- GOAL OF THE EXERCISE -
Word for word, transcribe every line below.
§ §
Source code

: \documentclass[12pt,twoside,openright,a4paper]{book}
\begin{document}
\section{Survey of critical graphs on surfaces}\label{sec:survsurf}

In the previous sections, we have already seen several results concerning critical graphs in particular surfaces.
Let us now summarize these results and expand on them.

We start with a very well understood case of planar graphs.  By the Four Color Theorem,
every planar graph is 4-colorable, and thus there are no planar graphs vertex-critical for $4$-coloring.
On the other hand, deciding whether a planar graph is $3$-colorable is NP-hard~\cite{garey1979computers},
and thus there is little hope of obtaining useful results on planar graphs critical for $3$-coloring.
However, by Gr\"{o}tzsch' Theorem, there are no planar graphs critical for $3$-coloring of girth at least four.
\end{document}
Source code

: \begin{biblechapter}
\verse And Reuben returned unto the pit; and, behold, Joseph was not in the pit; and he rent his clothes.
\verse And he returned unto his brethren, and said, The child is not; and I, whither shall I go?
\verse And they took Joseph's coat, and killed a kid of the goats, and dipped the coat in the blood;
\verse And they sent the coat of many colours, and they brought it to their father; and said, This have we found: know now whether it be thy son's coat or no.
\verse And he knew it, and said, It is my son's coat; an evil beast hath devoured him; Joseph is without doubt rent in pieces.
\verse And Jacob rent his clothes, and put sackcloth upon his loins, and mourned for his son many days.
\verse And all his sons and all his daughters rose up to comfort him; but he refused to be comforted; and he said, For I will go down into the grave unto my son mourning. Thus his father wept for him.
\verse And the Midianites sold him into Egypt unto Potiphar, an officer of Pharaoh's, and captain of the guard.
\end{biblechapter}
§ §
- TASK RESPONSE -
Source code

: \documentclass[12pt,twoside,openright,a4paper]{book}
\begin{document}
\section{Survey of critical graphs on surfaces}\label{sec:survsurf}

In the previous sections, we have already seen several results concerning critical graphs in particular surfaces.
Let us now summarize these results and expand on them.

We start with a very well understood case of planar graphs.  By the Four Color Theorem,
every planar graph is 4-colorable, and thus there are no planar graphs vertex-critical for $4$-coloring.
On the other hand, deciding whether a planar graph is $3$-colorable is NP-hard~\cite{garey1979computers},
and thus there is little hope of obtaining useful results on planar graphs critical for $3$-coloring.
However, by Gr\"{o}tzsch' Theorem, there are no planar graphs critical for $3$-coloring of girth at least four.
\end{document}
Source code

: \begin{biblechapter}
\verse And Reuben returned unto the pit; and, behold, Joseph was not in the pit; and he rent his clothes.
\verse And he returned unto his brethren, and said, The child is not; and I, whither shall I go?
\verse And they took Joseph's coat, and killed a kid of the goats, and dipped the coat in the blood;
\verse And they sent the coat of many colours, and they brought it to their father; and said, This have we found: know now whether it be thy son's coat or no.
\verse And he knew it, and said, It is my son's coat; an evil beast hath devoured him; Joseph is without doubt rent in pieces.
\verse And Jacob rent his clothes, and put sackcloth upon his loins, and mourned for his son many days.
\verse And all his sons and all his daughters rose up to comfort him; but he refused to be comforted; and he said, For I will go down into the grave unto my son mourning. Thus his father wept for him.
\verse And the Midianites sold him into Egypt unto Potiphar, an officer of Pharaoh's, and captain of the guard.
\end{biblechapter}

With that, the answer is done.